Unfortunately, Skies was poo.

Holy Expanding Uncounterable Army, Batman!

Rebels won the Pro Tour, of course, and he hadn’t yet considered it. Bam! Pow! Wap! Here comes the Rebel deck. Unfortunately, he was already spending his allocated copies of Wrath of God on, understandably, his U/W deck, so Zvi did something else entirely. Check these out:

Zvi Mowshowitz
Deck A:
My Fires

10 Forest
5 Mountain
4 Karpulsian Forest
4 Rishadan Port
2 Dust Bowl
4 Birds of Paradise
4 Llanowar Elves
2 Assault and Battery
3 Ghitu Fire
4 Chimeric Idol
4 Fires of Yavimaya
4 Blastoderm
3 Jade Leech
4 Saproling Burst
3 Two-Headed Dragon

Sideboard:
4 Kavu Chameleon
1 Obliterate
4 Simoon
3 Flashfires
3 Earthquake

Deck B:
U/W Control

3 Dismantling Blow
4 Power Sink
4 Absorb
4 Counterspell
2 Dominate
2 Tsabo’s Web
3 Blinding Angel
4 Wrath of God
1 Rout
4 Fact or Fiction
4 Accumulated Knowledge
10 Island
7 Plains
4 Coastal Tower
4 Adarkar Wastes

Sideboard:
1 Disenchant
4 Last Breath
2 Disrupt
2 Disrupting Scepter
4 Millstone
2 Story Circle

Deck C:

W/B Rebels

14 Plains
4 Ruins of Trokair
7 Swamp
2 Dust Bowl
4 Ramosian Sergeant
1 Ramosian Lieutenant
2 Defiant Falcon
4 Lin Sivvi, Defiant Hero
2 Defiant Vanguard
1 Ramosian Sky Marshal
3 Steadfast Guard
1 Thermal Glider
4 Crusade
4 Parallax Wave
1 Vampiric Tutor
1 Rebel Informer
1 Tsabo’s Decree
1 Armageddon
3 Seal of Cleansing

Sideboard:
1 Seal of Cleansing
3 Tsabo’s Decree
4 Perish
3 Mageta the Lion
2 Armageddon
1 Rebel Informer

Zvi got the automatic A pairing of Fires over Skies, then the superb B pairing of U/W over Red Zone (even surviving an Armageddon game), so his C deck didn’t end up mattering. That said, notice how his very specific and limiting framework, followed by testing the assumed Skies, led Zvi to the conclusion of making an all-new C deck. It is entirely possible that, like Block Constructed formats, the specific strictures and scarce resources associated with Unified will force our hands and have us playing things we would not consider given fewer design restrictions in the same timeframe… but it’s not like you can fault the guy for wanting to play Vampiric Tutor.

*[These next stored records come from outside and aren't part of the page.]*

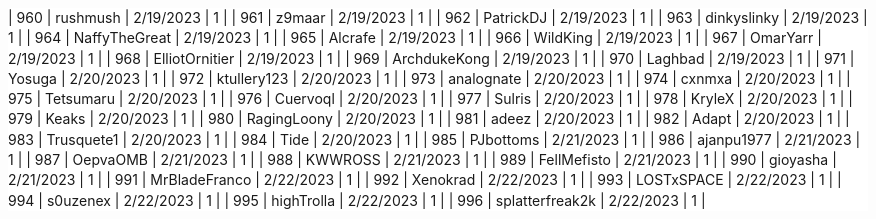 | 960  | rushmush            | 2/19/2023     | 1                |
| 961  | z9maar              | 2/19/2023     | 1                |
| 962  | PatrickDJ           | 2/19/2023     | 1                |
| 963  | dinkyslinky         | 2/19/2023     | 1                |
| 964  | NaffyTheGreat       | 2/19/2023     | 1                |
| 965  | Alcrafe             | 2/19/2023     | 1                |
| 966  | WildKing            | 2/19/2023     | 1                |
| 967  | OmarYarr            | 2/19/2023     | 1                |
| 968  | ElliotOrnitier      | 2/19/2023     | 1                |
| 969  | ArchdukeKong        | 2/19/2023     | 1                |
| 970  | Laghbad             | 2/19/2023     | 1                |
| 971  | Yosuga              | 2/20/2023     | 1                |
| 972  | ktullery123         | 2/20/2023     | 1                |
| 973  | analognate          | 2/20/2023     | 1                |
| 974  | cxnmxa              | 2/20/2023     | 1                |
| 975  | Tetsumaru           | 2/20/2023     | 1                |
| 976  | Cuervoql            | 2/20/2023     | 1                |
| 977  | Sulris              | 2/20/2023     | 1                |
| 978  | KryleX              | 2/20/2023     | 1                |
| 979  | Keaks               | 2/20/2023     | 1                |
| 980  | RagingLoony         | 2/20/2023     | 1                |
| 981  | adeez               | 2/20/2023     | 1                |
| 982  | Adapt               | 2/20/2023     | 1                |
| 983  | Trusquete1          | 2/20/2023     | 1                |
| 984  | Tide                | 2/20/2023     | 1                |
| 985  | PJbottoms           | 2/21/2023     | 1                |
| 986  | ajanpu1977          | 2/21/2023     | 1                |
| 987  | OepvaOMB            | 2/21/2023     | 1                |
| 988  | KWWROSS             | 2/21/2023     | 1                |
| 989  | FellMefisto         | 2/21/2023     | 1                |
| 990  | gioyasha            | 2/21/2023     | 1                |
| 991  | MrBladeFranco       | 2/22/2023     | 1                |
| 992  | Xenokrad            | 2/22/2023     | 1                |
| 993  | LOSTxSPACE          | 2/22/2023     | 1                |
| 994  | s0uzenex            | 2/22/2023     | 1                |
| 995  | highTrolla          | 2/22/2023     | 1                |
| 996  | splatterfreak2k     | 2/22/2023     | 1                |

Hopefully these two articles have given you a decent starting point for your Team PTQ deck decisions. I’m not certain what will be right —Guildpact is just a week away, largely sight unseen — but I’m guessing those defaults will (again) be Counter, Jitte, and Top. Polish up those Glares of Subdual and prepare accordingly.